Weizheng Wang,Chaowei Wang,Baijian Yang,Guohua Chen,Byung-Cheol Min
2024-09-18
Abstract:Predicting crowded intents and trajectories is crucial in varouls real-world applications, including service robots and autonomous vehicles. Understanding environmental dynamics is challenging, not only due to the complexities of modeling pair-wise spatial and temporal interactions but also the diverse influence of group-wise interactions. To decode the comprehensive pair-wise and group-wise interactions in crowded scenarios, we introduce Hyper-STTN, a Hypergraph-based Spatial-Temporal Transformer Network for crowd trajectory prediction. In Hyper-STTN, crowded group-wise correlations are constructed using a set of multi-scale hypergraphs with varying group sizes, captured through random-walk robability-based hypergraph spectral convolution. Additionally, a spatial-temporal transformer is adapted to capture pedestrians' pair-wise latent interactions in spatial-temporal dimensions. These heterogeneous group-wise and pair-wise are then fused and aligned though a multimodal transformer network. Hyper-STTN outperformes other state-of-the-art baselines and ablation models on 5 real-world pedestrian motion datasets.
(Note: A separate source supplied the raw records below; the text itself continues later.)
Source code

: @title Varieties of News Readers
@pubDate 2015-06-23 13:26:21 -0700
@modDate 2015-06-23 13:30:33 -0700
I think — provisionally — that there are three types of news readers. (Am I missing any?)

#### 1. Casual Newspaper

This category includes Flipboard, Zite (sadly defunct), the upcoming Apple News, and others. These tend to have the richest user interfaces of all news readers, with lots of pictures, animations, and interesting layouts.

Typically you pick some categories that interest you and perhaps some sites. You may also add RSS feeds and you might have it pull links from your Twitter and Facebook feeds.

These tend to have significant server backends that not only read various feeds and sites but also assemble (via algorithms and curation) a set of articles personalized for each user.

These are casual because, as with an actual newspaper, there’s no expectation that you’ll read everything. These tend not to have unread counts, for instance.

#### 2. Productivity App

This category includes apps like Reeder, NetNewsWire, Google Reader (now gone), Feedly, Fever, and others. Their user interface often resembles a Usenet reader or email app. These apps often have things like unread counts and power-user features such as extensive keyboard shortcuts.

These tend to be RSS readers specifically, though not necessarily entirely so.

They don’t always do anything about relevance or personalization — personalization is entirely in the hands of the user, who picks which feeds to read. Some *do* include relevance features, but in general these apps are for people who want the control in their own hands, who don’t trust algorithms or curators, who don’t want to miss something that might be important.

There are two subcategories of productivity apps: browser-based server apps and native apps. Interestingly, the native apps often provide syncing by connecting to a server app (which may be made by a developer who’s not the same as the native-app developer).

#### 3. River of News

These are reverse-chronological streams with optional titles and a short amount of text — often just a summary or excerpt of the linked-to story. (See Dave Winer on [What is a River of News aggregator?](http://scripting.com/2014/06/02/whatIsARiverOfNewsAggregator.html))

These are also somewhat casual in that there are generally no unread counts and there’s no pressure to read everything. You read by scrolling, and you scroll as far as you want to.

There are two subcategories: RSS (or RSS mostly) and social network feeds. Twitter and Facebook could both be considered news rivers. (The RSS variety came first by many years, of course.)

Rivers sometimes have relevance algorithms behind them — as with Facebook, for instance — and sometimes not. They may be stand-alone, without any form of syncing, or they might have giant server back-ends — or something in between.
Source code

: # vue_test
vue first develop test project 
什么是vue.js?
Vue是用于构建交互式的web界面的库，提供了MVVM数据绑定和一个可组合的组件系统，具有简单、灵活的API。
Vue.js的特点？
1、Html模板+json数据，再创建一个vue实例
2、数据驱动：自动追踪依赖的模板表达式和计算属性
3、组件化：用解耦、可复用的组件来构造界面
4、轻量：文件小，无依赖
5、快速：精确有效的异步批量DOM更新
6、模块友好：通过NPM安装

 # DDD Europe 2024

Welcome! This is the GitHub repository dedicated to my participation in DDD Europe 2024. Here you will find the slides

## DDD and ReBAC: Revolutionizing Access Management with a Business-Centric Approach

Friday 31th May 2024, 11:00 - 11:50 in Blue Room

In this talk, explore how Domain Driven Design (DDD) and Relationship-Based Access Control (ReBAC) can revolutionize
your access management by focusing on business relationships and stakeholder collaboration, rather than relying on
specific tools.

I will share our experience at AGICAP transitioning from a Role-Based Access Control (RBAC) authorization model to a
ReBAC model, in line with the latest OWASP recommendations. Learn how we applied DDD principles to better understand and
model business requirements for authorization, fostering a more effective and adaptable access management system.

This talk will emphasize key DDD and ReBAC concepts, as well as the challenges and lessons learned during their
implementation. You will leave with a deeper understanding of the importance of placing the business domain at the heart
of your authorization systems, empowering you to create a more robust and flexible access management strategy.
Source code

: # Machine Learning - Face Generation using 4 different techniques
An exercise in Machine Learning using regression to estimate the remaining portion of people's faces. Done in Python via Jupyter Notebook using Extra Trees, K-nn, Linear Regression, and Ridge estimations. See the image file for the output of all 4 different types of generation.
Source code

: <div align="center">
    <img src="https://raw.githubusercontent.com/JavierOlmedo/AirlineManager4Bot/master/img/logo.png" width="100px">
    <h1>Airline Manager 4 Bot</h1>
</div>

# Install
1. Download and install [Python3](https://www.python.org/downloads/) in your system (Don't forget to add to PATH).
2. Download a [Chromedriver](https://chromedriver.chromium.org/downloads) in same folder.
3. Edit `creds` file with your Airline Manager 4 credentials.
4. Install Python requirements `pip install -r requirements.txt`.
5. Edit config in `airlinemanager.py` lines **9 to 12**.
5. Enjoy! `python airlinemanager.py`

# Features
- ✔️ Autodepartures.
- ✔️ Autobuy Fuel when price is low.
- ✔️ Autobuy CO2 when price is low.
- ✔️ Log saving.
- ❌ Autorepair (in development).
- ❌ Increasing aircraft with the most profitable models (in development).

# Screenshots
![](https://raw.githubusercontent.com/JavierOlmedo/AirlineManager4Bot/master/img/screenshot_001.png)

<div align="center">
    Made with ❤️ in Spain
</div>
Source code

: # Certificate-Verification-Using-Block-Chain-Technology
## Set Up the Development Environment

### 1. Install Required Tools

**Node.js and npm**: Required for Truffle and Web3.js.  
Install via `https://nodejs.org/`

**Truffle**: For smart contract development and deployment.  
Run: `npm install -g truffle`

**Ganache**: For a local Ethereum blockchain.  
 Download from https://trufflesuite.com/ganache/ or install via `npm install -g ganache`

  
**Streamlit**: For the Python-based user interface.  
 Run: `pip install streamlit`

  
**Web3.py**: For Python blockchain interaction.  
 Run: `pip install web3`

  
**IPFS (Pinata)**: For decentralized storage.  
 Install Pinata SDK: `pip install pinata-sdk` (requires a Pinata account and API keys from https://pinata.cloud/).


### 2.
Computer Vision and Pattern Recognition,Machine Learning
What problem does this paper attempt to address?
The paper aims to address the complex social interaction problem in crowd trajectory prediction, particularly in predicting the intentions and trajectories of crowded people in social environments. Specifically, the paper attempts to solve the following key issues: 1. **Understanding Environmental Dynamics**: In crowded scenarios, it is essential to model not only the spatial and temporal interactions between individuals but also the complex influences between groups. This is crucial for understanding and predicting human behavior. 2. **High-Order Interaction Description**: Existing methods often lack effective descriptions of high-order interactions (such as interactions between groups) and the ability to reason about heterogeneous features. 3. **Subjective Intention Prediction**: Accurately predicting an individual's subjective intentions based on limited information remains challenging, especially in highly dynamic or complex scenarios. To address these issues, the authors propose a new framework called Hyper-STTN, which combines multi-scale hypergraphs and spatial-temporal transformer networks to capture pairwise interactions between individuals and interactions between groups. Additionally, a multi-modal transformer network is used to fuse these heterogeneous features. Experimental results show that Hyper-STTN outperforms existing state-of-the-art algorithms on multiple public crowd trajectory datasets.